Bahá’u’lláh (“Glory of God”) was born Husayn-‘Alí. The authoritative work on the
missions of the Báb and Bahá’u’lláh is Shoghi Effendi’s God Passes By
(Wilmette: Bahá’í Publishing Trust, 1987). For a biographical study see Hasan
Balyuzi’s Bahá’u’lláh: The King of Glory (Oxford: George Ronald, 1980).
Bahá’u’lláh’s writings are extensively reviewed in Adib Taherzadeh’s The
Revelation of Bahá’u’lláh (Oxford: George Ronald, 1975), four volumes.
2.
Britannica Yearbook, 1988, indicates that, although the Bahá’í community
numbers only about five million members, the Faith has already become the most
widely diffused religion on earth, after Christianity. There are today 155
Bahá’í National Assemblies in independent countries and major territories of the
globe, and more than 17,000 elected Assemblies functioning at the local level.

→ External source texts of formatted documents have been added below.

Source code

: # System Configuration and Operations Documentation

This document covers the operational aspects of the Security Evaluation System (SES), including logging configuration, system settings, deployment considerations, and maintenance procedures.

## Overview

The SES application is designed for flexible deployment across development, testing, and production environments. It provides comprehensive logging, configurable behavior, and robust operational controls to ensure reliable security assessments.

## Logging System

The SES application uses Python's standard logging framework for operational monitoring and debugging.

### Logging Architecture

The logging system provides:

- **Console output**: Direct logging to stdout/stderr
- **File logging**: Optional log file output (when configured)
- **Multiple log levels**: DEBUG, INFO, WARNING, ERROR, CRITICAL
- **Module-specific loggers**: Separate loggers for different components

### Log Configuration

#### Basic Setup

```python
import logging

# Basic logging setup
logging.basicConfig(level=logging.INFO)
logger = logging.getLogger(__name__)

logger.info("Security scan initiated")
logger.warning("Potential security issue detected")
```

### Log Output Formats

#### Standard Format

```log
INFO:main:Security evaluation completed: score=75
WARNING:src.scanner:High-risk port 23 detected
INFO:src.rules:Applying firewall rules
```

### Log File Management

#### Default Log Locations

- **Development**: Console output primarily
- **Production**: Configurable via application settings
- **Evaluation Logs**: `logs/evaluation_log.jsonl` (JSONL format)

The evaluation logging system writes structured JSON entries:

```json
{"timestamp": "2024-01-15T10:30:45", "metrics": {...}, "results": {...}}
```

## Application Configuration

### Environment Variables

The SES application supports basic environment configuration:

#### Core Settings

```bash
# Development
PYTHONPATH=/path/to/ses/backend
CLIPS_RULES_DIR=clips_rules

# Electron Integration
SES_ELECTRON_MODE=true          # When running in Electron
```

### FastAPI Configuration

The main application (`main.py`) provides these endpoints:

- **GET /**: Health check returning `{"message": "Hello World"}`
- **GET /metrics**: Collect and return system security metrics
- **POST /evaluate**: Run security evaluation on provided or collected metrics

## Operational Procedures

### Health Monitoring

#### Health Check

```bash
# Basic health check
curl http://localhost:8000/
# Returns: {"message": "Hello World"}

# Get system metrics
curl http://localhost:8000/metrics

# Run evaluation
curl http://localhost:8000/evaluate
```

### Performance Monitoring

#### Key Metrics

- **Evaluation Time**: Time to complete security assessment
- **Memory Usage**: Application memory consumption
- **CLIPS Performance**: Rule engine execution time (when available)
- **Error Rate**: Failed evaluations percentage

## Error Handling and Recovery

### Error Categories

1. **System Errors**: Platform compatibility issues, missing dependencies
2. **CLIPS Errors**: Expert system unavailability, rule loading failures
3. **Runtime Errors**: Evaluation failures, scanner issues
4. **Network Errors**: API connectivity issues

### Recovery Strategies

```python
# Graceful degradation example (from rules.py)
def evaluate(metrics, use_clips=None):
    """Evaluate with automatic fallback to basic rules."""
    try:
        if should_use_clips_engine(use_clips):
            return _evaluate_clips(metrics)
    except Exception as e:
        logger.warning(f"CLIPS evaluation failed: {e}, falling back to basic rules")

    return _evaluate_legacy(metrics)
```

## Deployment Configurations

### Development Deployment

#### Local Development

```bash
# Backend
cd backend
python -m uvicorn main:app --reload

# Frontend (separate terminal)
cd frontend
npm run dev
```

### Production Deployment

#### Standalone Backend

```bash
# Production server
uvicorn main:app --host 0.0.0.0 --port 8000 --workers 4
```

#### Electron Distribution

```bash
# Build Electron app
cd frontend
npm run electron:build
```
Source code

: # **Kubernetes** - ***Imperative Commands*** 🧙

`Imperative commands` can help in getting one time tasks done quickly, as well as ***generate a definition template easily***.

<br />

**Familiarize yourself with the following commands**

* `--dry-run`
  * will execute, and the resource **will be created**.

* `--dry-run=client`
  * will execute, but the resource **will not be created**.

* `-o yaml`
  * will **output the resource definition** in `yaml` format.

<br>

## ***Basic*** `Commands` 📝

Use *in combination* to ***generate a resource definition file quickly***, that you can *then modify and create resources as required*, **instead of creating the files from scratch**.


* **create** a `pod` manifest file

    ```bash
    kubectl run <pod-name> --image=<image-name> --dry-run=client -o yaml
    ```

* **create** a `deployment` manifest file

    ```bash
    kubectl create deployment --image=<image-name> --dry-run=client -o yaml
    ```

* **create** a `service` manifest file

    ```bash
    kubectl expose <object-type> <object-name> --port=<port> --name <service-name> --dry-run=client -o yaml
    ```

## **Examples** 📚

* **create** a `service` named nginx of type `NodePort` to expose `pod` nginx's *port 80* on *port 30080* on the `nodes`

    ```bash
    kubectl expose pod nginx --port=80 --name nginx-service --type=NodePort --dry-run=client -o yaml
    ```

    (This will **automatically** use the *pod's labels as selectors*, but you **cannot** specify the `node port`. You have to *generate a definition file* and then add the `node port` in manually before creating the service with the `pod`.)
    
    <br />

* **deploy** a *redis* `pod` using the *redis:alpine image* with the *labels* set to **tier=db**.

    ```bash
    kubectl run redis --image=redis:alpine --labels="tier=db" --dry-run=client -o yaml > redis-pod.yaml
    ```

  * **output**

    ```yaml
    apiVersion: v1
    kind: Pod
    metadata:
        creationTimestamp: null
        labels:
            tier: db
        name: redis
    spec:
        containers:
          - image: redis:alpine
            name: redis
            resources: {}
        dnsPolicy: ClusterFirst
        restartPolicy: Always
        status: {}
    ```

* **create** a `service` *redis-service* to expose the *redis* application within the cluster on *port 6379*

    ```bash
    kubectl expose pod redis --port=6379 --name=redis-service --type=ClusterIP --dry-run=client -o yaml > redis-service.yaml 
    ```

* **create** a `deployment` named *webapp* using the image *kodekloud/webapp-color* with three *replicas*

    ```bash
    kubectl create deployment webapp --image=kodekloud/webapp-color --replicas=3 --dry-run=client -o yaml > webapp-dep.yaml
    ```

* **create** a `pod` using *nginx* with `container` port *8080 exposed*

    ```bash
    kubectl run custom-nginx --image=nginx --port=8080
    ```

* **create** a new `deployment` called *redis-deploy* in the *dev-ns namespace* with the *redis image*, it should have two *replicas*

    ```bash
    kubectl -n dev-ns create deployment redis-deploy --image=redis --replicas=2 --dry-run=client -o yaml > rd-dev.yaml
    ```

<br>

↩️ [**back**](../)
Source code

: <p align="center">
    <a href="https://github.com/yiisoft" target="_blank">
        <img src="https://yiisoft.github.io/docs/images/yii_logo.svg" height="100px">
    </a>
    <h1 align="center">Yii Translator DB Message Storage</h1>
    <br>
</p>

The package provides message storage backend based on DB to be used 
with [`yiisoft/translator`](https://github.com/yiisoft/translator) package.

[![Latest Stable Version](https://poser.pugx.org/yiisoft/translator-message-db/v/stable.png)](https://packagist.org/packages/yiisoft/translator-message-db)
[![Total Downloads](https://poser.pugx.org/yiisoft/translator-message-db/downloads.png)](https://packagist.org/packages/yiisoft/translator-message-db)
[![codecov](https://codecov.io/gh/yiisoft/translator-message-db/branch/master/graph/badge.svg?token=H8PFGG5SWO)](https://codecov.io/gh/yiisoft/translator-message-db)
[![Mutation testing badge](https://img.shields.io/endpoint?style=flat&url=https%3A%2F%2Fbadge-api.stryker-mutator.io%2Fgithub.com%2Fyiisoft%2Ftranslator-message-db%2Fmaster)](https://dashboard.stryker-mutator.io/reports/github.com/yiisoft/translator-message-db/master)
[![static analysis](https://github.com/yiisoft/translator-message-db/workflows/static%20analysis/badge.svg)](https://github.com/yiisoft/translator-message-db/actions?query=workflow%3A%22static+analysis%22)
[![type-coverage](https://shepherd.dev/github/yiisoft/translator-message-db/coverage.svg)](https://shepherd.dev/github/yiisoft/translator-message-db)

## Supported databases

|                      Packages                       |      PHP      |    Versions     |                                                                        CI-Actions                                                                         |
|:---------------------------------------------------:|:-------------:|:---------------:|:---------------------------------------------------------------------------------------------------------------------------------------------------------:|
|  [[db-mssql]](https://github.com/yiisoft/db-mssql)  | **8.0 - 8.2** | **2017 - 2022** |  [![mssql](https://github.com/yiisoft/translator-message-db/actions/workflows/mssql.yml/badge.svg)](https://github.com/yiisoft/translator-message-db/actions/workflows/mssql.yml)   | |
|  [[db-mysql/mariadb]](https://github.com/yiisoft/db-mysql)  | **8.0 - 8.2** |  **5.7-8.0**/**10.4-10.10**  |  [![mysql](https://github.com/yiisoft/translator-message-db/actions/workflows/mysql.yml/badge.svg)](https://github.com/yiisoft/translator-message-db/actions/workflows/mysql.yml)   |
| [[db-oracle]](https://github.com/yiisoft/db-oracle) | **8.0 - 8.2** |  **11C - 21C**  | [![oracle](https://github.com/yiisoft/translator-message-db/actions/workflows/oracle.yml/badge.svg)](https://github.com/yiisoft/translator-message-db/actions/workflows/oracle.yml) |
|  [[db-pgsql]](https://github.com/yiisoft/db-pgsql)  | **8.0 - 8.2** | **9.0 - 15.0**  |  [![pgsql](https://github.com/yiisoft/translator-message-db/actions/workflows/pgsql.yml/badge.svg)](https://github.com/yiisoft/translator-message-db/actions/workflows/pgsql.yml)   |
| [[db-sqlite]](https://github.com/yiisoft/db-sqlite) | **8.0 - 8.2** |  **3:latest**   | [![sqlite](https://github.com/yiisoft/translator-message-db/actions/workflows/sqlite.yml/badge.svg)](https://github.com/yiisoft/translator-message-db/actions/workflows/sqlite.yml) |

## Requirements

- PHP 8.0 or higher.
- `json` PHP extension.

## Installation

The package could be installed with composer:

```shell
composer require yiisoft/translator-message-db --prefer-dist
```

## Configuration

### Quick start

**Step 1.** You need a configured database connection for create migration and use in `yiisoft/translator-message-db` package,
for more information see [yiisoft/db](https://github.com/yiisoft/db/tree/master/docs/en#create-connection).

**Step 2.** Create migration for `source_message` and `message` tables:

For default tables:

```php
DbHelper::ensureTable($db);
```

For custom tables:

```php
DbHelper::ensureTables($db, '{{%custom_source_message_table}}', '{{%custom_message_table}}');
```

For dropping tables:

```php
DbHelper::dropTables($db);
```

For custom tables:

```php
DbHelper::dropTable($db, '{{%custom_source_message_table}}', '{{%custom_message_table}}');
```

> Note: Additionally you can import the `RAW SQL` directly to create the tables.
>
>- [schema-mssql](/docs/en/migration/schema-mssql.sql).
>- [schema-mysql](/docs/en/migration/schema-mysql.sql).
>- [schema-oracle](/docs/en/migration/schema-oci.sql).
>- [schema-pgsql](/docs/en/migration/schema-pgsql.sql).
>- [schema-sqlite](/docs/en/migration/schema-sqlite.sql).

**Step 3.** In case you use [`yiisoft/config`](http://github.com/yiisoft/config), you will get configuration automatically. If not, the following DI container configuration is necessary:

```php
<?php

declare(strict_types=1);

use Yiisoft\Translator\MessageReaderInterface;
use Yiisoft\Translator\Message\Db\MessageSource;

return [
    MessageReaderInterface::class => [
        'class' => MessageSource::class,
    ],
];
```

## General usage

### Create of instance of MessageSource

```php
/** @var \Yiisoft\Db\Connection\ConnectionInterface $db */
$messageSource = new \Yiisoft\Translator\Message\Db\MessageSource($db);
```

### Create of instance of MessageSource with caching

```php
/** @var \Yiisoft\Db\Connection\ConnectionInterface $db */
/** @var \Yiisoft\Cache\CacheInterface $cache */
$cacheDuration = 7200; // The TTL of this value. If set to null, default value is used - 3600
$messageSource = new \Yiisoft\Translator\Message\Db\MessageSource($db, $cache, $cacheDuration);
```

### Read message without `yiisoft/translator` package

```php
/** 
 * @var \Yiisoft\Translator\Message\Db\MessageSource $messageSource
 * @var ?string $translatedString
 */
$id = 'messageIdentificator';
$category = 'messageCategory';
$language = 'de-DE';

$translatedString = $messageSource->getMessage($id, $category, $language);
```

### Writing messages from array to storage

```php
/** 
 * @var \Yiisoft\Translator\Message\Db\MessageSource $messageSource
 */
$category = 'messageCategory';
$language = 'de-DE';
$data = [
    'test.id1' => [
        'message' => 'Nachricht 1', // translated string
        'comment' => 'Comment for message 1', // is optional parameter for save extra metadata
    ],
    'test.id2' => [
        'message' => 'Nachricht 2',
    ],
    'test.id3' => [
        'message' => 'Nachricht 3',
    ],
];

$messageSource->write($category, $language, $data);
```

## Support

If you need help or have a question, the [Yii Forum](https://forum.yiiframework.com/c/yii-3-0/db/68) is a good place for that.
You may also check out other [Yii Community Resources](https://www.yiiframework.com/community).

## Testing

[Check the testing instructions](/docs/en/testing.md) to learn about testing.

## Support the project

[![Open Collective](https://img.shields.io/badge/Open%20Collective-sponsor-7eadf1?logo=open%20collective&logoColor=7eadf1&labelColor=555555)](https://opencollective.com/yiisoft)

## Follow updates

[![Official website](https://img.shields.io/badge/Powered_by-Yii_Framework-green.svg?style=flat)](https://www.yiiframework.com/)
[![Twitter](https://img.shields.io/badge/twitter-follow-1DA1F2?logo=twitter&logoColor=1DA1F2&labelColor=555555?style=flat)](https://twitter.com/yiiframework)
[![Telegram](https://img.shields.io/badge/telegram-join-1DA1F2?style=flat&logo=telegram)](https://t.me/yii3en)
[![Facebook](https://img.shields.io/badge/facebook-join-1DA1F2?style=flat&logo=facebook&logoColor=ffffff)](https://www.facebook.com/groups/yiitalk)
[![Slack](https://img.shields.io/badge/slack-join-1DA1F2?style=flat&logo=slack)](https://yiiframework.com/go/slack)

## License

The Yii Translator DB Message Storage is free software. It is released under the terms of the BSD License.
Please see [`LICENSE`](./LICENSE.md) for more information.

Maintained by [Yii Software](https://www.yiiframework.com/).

It is estimated that 2,112 nationalities and tribes are represented.
3.
Arnold Toynbee, A Study of History, Vol. VIII (London: Oxford, 1954),
p. 117.
4.
The Báb (“Gate” or “Door”) was born Siyyid ‘Alí-Muhammad in Shiraz, October 20,
1819.
5.
Passages in the Báb’s writings which refer to the advent of “Him Whom God
will make manifest” include cryptic references to “the year Nine”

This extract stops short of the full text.